Study Rundown: Black and Latinx populations in the United States bear disproportionate asthma morbidity and mortality. Asthma-related emergency department visits and hospitalizations are higher among Black and Latinx persons than among White persons. Mortality from asthma is also twice as high among Black and Latinx persons compared to White persons. While current recommendations include the use of inhaled glucocorticoids for asthma-controller therapy, there is a gap in knowledge as to understanding the effectiveness of this strategy among Black and Latinx patients, as few trials have included substantial proportions of these populations. This study found that providing an as-needed glucocorticoid inhaler and one-time instruction on its use significantly decreased severe asthma exacerbations among Black and Latinx adults with asthma. This study was limited by being open-label and the possibility of a placebo effect, as well as the study population including many different ethnic groups and women being overrepresented in this trial. Nevertheless, these study’s findings are significant, as they demonstrate that the provision of inhaled glucocorticoids with instruction for use significantly reduced the risk of severe asthma exacerbations among Black and Latinx patients with moderate to severe asthma.
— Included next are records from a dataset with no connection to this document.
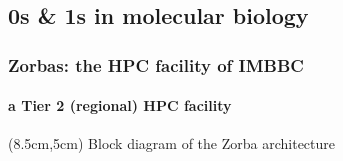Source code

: \documentclass{beamer}
\begin{document}

   \begin{darkframes}
      \section{0s \& 1s in molecular biology}
   \end{darkframes}







   \begin{frame}
   
      \frametitle{Zorbas: the HPC facility of IMBBC}
      \framesubtitle{a Tier 2 (regional) HPC facility}
      

      \begin{textblock*}{3.5cm}(8.5cm,5cm)
         Block diagram of the Zorba architecture
      \end{textblock*}
   
   \end{frame}
\end{document}
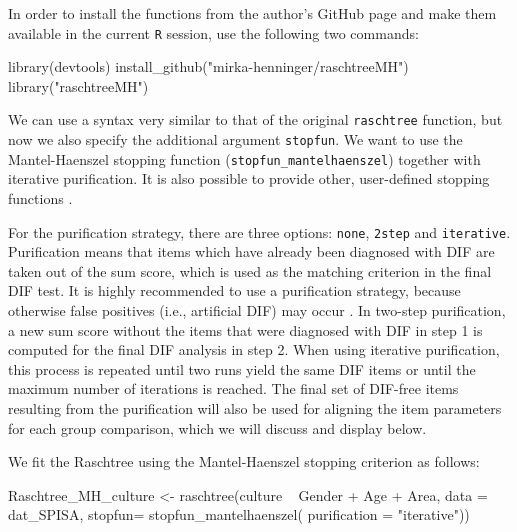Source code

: \documentclass[doc,floatsintext,natbib]{apa7}
\begin{document}
In order to install the functions from the author's GitHub page and make them available in the current \texttt{R} session, use the following two commands:

\begin{Schunk}
\begin{Sinput}
 library(devtools)
 install_github("mirka-henninger/raschtreeMH")
 library("raschtreeMH")
\end{Sinput}
\end{Schunk}

We can use a syntax very similar to that of the original \texttt{raschtree} function, but now we also specify the additional argument \texttt{stopfun}. We want to use the Mantel-Haenszel stopping function (\texttt{stopfun\_mantelhaenszel}) together with iterative purification. It is also possible to provide other, user-defined stopping functions \citep[see][for details]{HennyDeba23}.

For the purification strategy, there are three options: \texttt{none}, \texttt{2step} and \texttt{iterative}. Purification means that items which have already been diagnosed with DIF are taken out of the sum score, which is used as the matching criterion in the final DIF test. It is highly recommended to use a purification strategy, because otherwise false positives (i.e., artificial DIF) may occur \citep[cf., e.g.,][and the references therein]{DebStrZei:2022:CRC,HennyDeba23,Kopfetal:2015:EPM}. In two-step purification, a new sum score without the items that were diagnosed with DIF in step 1 is computed for the final DIF analysis in step 2. When using iterative purification, this process is repeated until two runs yield the same DIF items or until the maximum number of iterations is reached. 
The final set of DIF-free items resulting from the purification will also be used for aligning the item parameters for each group comparison, which we will discuss and display below.

We fit the Raschtree using the Mantel-Haenszel stopping criterion as follows:


\begin{Schunk}
\begin{Sinput}
 Raschtree_MH_culture <- raschtree(culture ~  Gender + Age + Area,
                                   data = dat_SPISA,
                                   stopfun= stopfun_mantelhaenszel(
                                     purification = "iterative"))
\end{Sinput}
\end{Schunk}
\end{document}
Click to read the study in NEJM

Relevant Reading: Biologic Therapies for Severe Asthma

In-Depth [open-label randomized trial]: This pragmatic, open-label trial randomly assigned Black and Latinx patients with moderate-to-severe asthma to receive either patient-activated reliever-triggered inhaled glucocorticoids plus usual care or to continue their usual care. There were 1201 adults (603 Black and 598 Latinx) in the trial, with 600 assigned to the intervention group and 601 to the usual-care group. Patients who were aged 18 to 75 with clinician-diagnosed asthma and self-identified as Black or Latinx were included in the study. Patients who were taking regular systemic glucocorticoids were excluded from the study. The primary outcome was the annualized rate of severe asthma exacerbations. Outcomes in the primary analysis were assessed via Andersen-Gill adaption of the time-to-event Cox proportional-hazards model with stratification according to race and ethnic group and adjustment for baseline characteristics. Based on the analysis, the annualized rate of severe asthma exacerbations was 0.69 (95% confidence interval [CI], 0.61 to 0.78) in the inhaled glucocorticoid group and 0.82 (95% CI, 0.73 to 0.92) in the usual-care group. To measure monthly asthma control, the study utilized the Asthma Control Test (ACT), with a range from 5 (poor) to 25 (complete control). The study found that ACT scores increased by 3.4 points (95% CI, 3.1 to 3.6) in the intervention group and 2.5 points (95% CI, 2.3 to 2.8) in the usual-care group. Additionally, to quantify the quality of life, the study utilized the Asthma Symptom Utility Index (ASUI, range of 0 to 1 with lower scores indicating greater impairment and lower quality). The results demonstrate that the ASUI scores for the intervention group increased by 0.12 points (95% CI, 0.11 to 0.13) compared to increasing by 0.08 points in the usual-care group (95% CI, 0.07 to 0.09). Overall, this study demonstrated that instruction and provision of reliever-triggered inhaled glucocorticoids among Black and Latinx populations with moderate-to-severe asthma can reduce the risk of severe asthma exacerbations, providing a new strategy to reduce disparities in asthma morbidity.